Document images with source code

*** Block opens ***

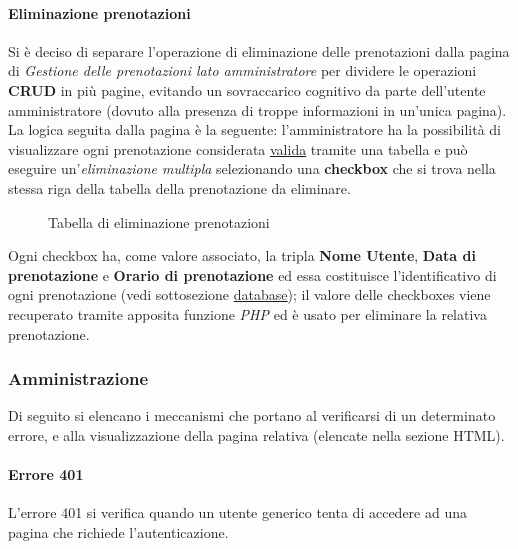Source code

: \documentclass{article}
\begin{document}
\paragraph*{Eliminazione prenotazioni}
Si è deciso di separare l'operazione di eliminazione delle prenotazioni dalla pagina di \textit{Gestione delle prenotazioni lato amministratore} per dividere le operazioni \textbf{CRUD} in più pagine, evitando un sovraccarico cognitivo da parte dell'utente amministratore (dovuto alla presenza di troppe informazioni in un'unica pagina).\\
La logica seguita dalla pagina è la seguente: l'amministratore ha la possibilità di visualizzare ogni prenotazione considerata \hyperref[prenotazioni:valida]{\underline{valida}} tramite una tabella e può eseguire un'\textit{eliminazione multipla} selezionando una \textbf{checkbox} che si trova nella stessa riga della tabella della prenotazione da eliminare. \\

\begin{figure}[H]
	\centering
	\caption{Tabella di eliminazione prenotazioni}
\end{figure}

Ogni checkbox ha, come valore associato, la tripla \textbf{Nome Utente}, \textbf{Data di prenotazione} e \textbf{Orario di prenotazione} ed essa costituisce l'identificativo di ogni prenotazione (vedi sottosezione \hyperref[subsec:database]{\underline{database}}); il valore delle checkboxes viene recuperato tramite apposita funzione \textit{PHP} ed è usato per eliminare la relativa prenotazione.

\subsubsection{Amministrazione}
Di seguito si elencano i meccanismi che portano al verificarsi di un determinato errore, e alla visualizzazione della pagina relativa (elencate nella sezione HTML).
\paragraph*{Errore 401}
L'errore 401 si verifica quando un utente generico tenta di accedere ad una pagina che richiede l'autenticazione.
\end{document}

*** Block closes ***

__WHAT IS REQUIRED__
Nothing but the records, repeated exactly and stripped of pictures, should appear in the answer.

__SOLUTION TO THE EXERCISE__
Source code

: \documentclass{article}
\begin{document}
\paragraph*{Eliminazione prenotazioni}
Si è deciso di separare l'operazione di eliminazione delle prenotazioni dalla pagina di \textit{Gestione delle prenotazioni lato amministratore} per dividere le operazioni \textbf{CRUD} in più pagine, evitando un sovraccarico cognitivo da parte dell'utente amministratore (dovuto alla presenza di troppe informazioni in un'unica pagina).\\
La logica seguita dalla pagina è la seguente: l'amministratore ha la possibilità di visualizzare ogni prenotazione considerata \hyperref[prenotazioni:valida]{\underline{valida}} tramite una tabella e può eseguire un'\textit{eliminazione multipla} selezionando una \textbf{checkbox} che si trova nella stessa riga della tabella della prenotazione da eliminare. \\

\begin{figure}[H]
	\centering
	\caption{Tabella di eliminazione prenotazioni}
\end{figure}

Ogni checkbox ha, come valore associato, la tripla \textbf{Nome Utente}, \textbf{Data di prenotazione} e \textbf{Orario di prenotazione} ed essa costituisce l'identificativo di ogni prenotazione (vedi sottosezione \hyperref[subsec:database]{\underline{database}}); il valore delle checkboxes viene recuperato tramite apposita funzione \textit{PHP} ed è usato per eliminare la relativa prenotazione.

\subsubsection{Amministrazione}
Di seguito si elencano i meccanismi che portano al verificarsi di un determinato errore, e alla visualizzazione della pagina relativa (elencate nella sezione HTML).
\paragraph*{Errore 401}
L'errore 401 si verifica quando un utente generico tenta di accedere ad una pagina che richiede l'autenticazione.
\end{document}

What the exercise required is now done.